Each individual area of interest is called a “keen” — a word often used to reference someone with an intellectual quickness.

The idea for the project came about after co-founder C.J. Adams realized he was spending too much time on his phone mindlessly browsing feeds and images to fill his downtime. He realized that time could be better spent learning more about a topic he was interested in — perhaps something he always wanted to research more or a skill he wanted to learn.

To explore this idea, he and four colleagues at Google worked in collaboration with the company’s People and AI Research (PAIR) team, which focuses on human-centered machine learning, to create what has now become Keen.

To use Keen, which is available both on the web and on Android, you first sign in with your Google account and enter in a topic you want to research. This could be something like learning to bake bread, bird watching or learning about typography, suggests Adams in an announcement about the new project.

Keen may suggest additional topics related to your interest. For example, type in “dog training” and Keen could suggest “dog training classes,” “dog training books,” “dog training tricks,” “dog training videos” and so on. Click on the suggestions you want to track and your keen is created.

When you return to the keen, you’ll find a pinboard of images linking to web content that matches your interests. In the dog training example, Keen found articles and YouTube videos, blog posts featuring curated lists of resources, an Amazon link to dog training treats and more.

For every collection, the service uses Google Search and machine learning to help discover more content related to the given interest. The more you add to a keen and organize it, the better these recommendations become.

It’s like an automated version of Pinterest, in fact.

Once a “keen” is created, you can then optionally add to the collection, remove items you don’t want and share the Keen with others to allow them to also add content. The resulting collection can be either public or private. Keen can also email you alerts when new content is available.

Google, to some extent, already uses similar techniques to power its news feed in the Google app. The feed, in that case, uses a combination of items from your Google Search history and topics you explicitly follow to find news and information it can deliver to you directly on the Google app’s home screen. Keen, however, isn’t tapping into your search history. It’s only pulling content based on interests you directly input.

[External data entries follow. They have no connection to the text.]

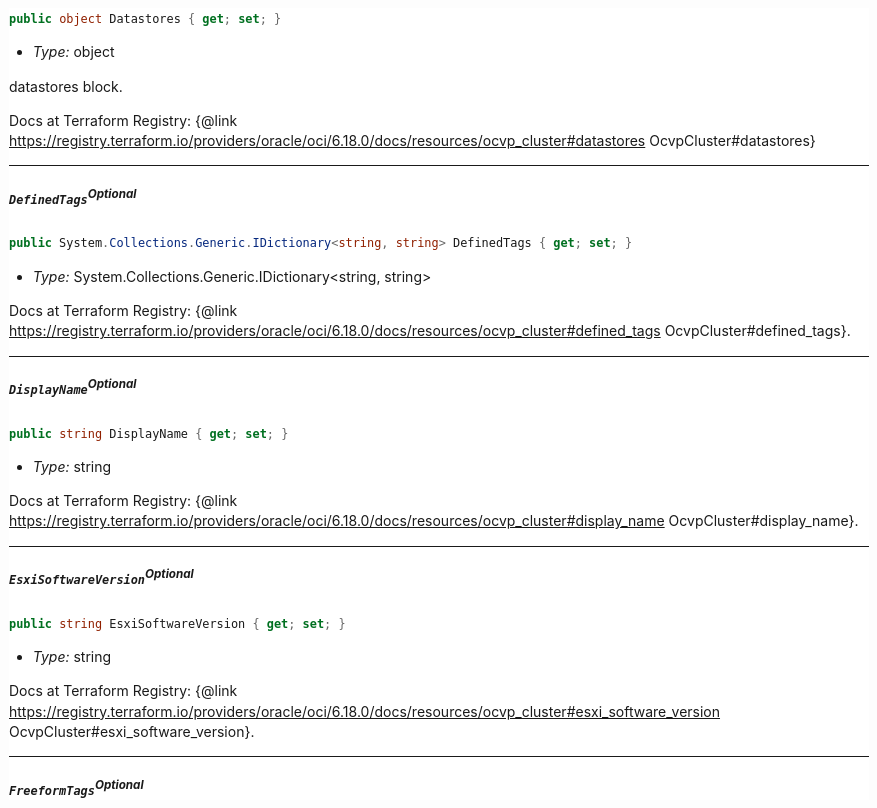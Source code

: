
 ```csharp
public object Datastores { get; set; }
```

- *Type:* object

datastores block.

Docs at Terraform Registry: {@link https://registry.terraform.io/providers/oracle/oci/6.18.0/docs/resources/ocvp_cluster#datastores OcvpCluster#datastores}

---

##### `DefinedTags`<sup>Optional</sup> <a name="DefinedTags" id="rhizo-co-terraform-provider-oci.ocvpCluster.OcvpClusterConfig.property.definedTags"></a>

```csharp
public System.Collections.Generic.IDictionary<string, string> DefinedTags { get; set; }
```

- *Type:* System.Collections.Generic.IDictionary<string, string>

Docs at Terraform Registry: {@link https://registry.terraform.io/providers/oracle/oci/6.18.0/docs/resources/ocvp_cluster#defined_tags OcvpCluster#defined_tags}.

---

##### `DisplayName`<sup>Optional</sup> <a name="DisplayName" id="rhizo-co-terraform-provider-oci.ocvpCluster.OcvpClusterConfig.property.displayName"></a>

```csharp
public string DisplayName { get; set; }
```

- *Type:* string

Docs at Terraform Registry: {@link https://registry.terraform.io/providers/oracle/oci/6.18.0/docs/resources/ocvp_cluster#display_name OcvpCluster#display_name}.

---

##### `EsxiSoftwareVersion`<sup>Optional</sup> <a name="EsxiSoftwareVersion" id="rhizo-co-terraform-provider-oci.ocvpCluster.OcvpClusterConfig.property.esxiSoftwareVersion"></a>

```csharp
public string EsxiSoftwareVersion { get; set; }
```

- *Type:* string

Docs at Terraform Registry: {@link https://registry.terraform.io/providers/oracle/oci/6.18.0/docs/resources/ocvp_cluster#esxi_software_version OcvpCluster#esxi_software_version}.

---

##### `FreeformTags`<sup>Optional</sup> <a name="FreeformTags" id="rhizo-co-terraform-provider-oci.ocvpCluster.OcvpClusterConfig.property.freeformTags"></a>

And unlike the news feed, a keen isn’t necessarily focused only on recent items. Any sort of informative, helpful information about the topic can be returned. This can include relevant websites, events, videos and even products.

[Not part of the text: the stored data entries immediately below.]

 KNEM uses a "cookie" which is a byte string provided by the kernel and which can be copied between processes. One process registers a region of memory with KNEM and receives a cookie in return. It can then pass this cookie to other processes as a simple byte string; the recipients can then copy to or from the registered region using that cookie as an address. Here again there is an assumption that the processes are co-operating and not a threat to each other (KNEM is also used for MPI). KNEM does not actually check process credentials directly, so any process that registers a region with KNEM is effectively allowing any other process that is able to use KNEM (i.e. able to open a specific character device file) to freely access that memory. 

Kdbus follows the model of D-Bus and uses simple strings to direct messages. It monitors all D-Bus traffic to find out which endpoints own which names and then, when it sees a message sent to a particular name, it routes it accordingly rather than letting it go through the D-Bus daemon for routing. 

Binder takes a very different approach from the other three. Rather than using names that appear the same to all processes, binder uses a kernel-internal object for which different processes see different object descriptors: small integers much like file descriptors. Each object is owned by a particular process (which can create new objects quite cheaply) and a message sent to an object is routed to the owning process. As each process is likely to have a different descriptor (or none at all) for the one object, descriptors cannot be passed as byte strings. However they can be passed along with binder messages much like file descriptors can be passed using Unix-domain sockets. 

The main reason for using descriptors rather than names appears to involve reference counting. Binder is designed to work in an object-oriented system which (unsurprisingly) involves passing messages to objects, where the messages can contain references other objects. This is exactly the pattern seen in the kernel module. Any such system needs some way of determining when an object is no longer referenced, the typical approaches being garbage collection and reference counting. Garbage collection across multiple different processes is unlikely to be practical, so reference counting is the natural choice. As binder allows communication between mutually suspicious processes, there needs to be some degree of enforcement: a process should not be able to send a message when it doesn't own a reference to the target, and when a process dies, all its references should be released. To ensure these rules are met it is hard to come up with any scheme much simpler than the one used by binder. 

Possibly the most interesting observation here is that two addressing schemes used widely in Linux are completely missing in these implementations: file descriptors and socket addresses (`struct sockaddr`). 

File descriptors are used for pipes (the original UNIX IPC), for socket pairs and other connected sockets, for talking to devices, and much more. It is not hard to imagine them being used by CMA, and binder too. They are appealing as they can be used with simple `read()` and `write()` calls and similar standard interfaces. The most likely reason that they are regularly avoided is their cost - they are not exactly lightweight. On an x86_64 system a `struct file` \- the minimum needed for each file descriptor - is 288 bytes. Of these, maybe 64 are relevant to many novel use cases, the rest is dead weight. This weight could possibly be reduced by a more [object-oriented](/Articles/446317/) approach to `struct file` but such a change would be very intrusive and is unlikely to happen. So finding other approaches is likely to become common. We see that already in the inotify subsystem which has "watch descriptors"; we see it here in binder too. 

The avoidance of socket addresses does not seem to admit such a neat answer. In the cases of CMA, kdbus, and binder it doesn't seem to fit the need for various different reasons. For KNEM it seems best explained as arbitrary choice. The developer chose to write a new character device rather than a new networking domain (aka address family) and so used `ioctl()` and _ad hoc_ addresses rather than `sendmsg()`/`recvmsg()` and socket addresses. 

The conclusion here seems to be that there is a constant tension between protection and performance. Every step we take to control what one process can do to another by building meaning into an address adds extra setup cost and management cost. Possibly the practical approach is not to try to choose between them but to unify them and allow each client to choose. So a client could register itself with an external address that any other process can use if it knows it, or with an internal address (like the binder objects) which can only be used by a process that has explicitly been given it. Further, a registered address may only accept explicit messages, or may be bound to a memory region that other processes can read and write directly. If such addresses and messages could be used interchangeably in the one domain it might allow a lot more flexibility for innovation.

But as a Google project — and one that asks you to authenticate with your Google login — the data it collects is shared with Google. Keen, like anything else at Google, is governed by the company’s privacy policy.

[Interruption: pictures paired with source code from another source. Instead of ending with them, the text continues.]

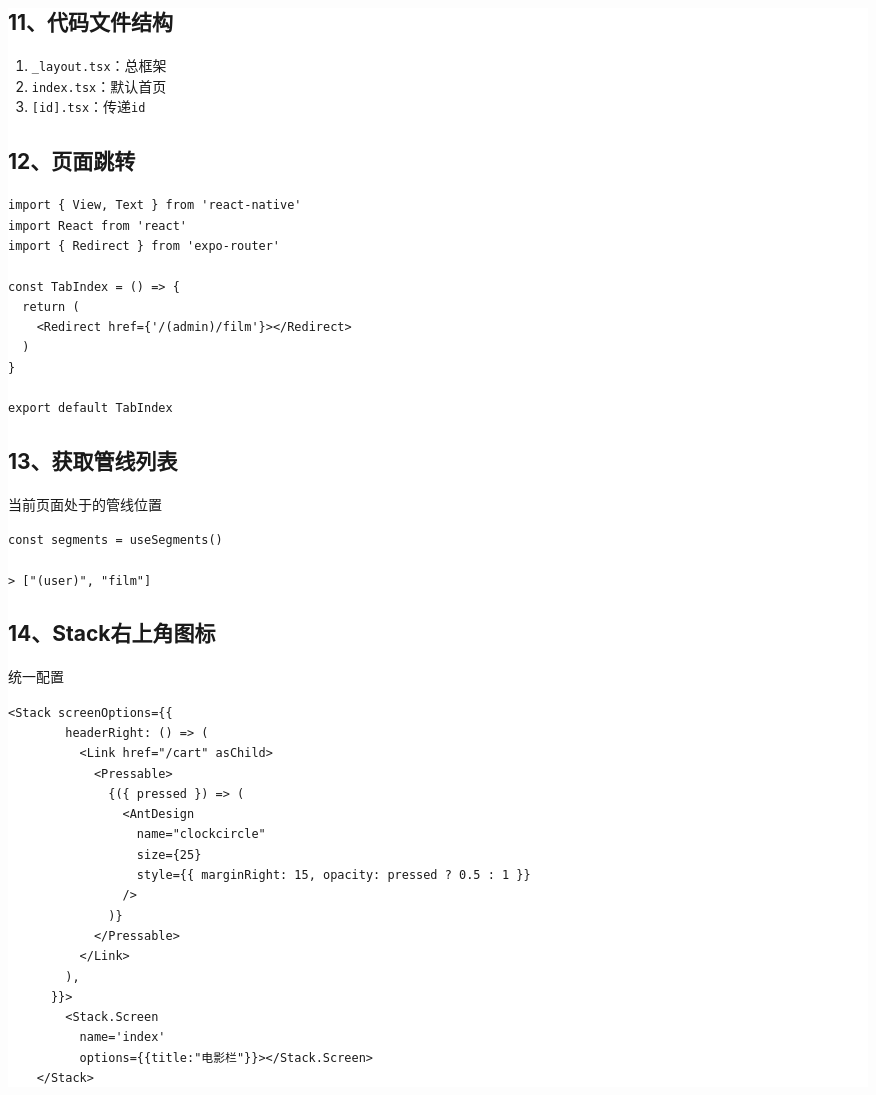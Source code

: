 ## 11、代码文件结构

1. `_layout.tsx`：总框架
2. `index.tsx`：默认首页
3. `[id].tsx`：传递`id`

## 12、页面跳转

```tsx
import { View, Text } from 'react-native'
import React from 'react'
import { Redirect } from 'expo-router'

const TabIndex = () => {
  return (
    <Redirect href={'/(admin)/film'}></Redirect>
  )
}

export default TabIndex
```

## 13、获取管线列表

当前页面处于的管线位置

```tsx
const segments = useSegments()

> ["(user)", "film"]
```

## 14、Stack右上角图标

统一配置

```tsx
<Stack screenOptions={{
        headerRight: () => (
          <Link href="/cart" asChild>
            <Pressable>
              {({ pressed }) => (
                <AntDesign
                  name="clockcircle"
                  size={25}
                  style={{ marginRight: 15, opacity: pressed ? 0.5 : 1 }}
                />
              )}
            </Pressable>
          </Link>
        ),
      }}>
        <Stack.Screen
          name='index'
          options={{title:"电影栏"}}></Stack.Screen>
    </Stack>
```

Though Keen today is a small project inside a big company, it represents another step toward the continued personalization of the web. Tech companies long since realized that connecting users with more of the content that interests them increases their engagement, session length, retention and their positive sentiment for the service in question.

But personalization, unchecked, limits users’ exposure to new information or dissenting opinions. It narrows a person’s worldview. It creates filter bubbles and echo chambers. Algorithmic-based recommendations can send users searching for fringe content further down dangerous rabbit holes, even radicalizing them over time. And in extreme cases, radicalized individuals become terrorists.

Keen would be a better idea if it were pairing machine-learning with topical experts. But it doesn’t add a layer of human expertise on top of its tech, beyond those friends and family you specifically invite to collaborate, if you even choose to. That leaves the system wanting for better human editorial curation, and perhaps the need for a narrower focus to start.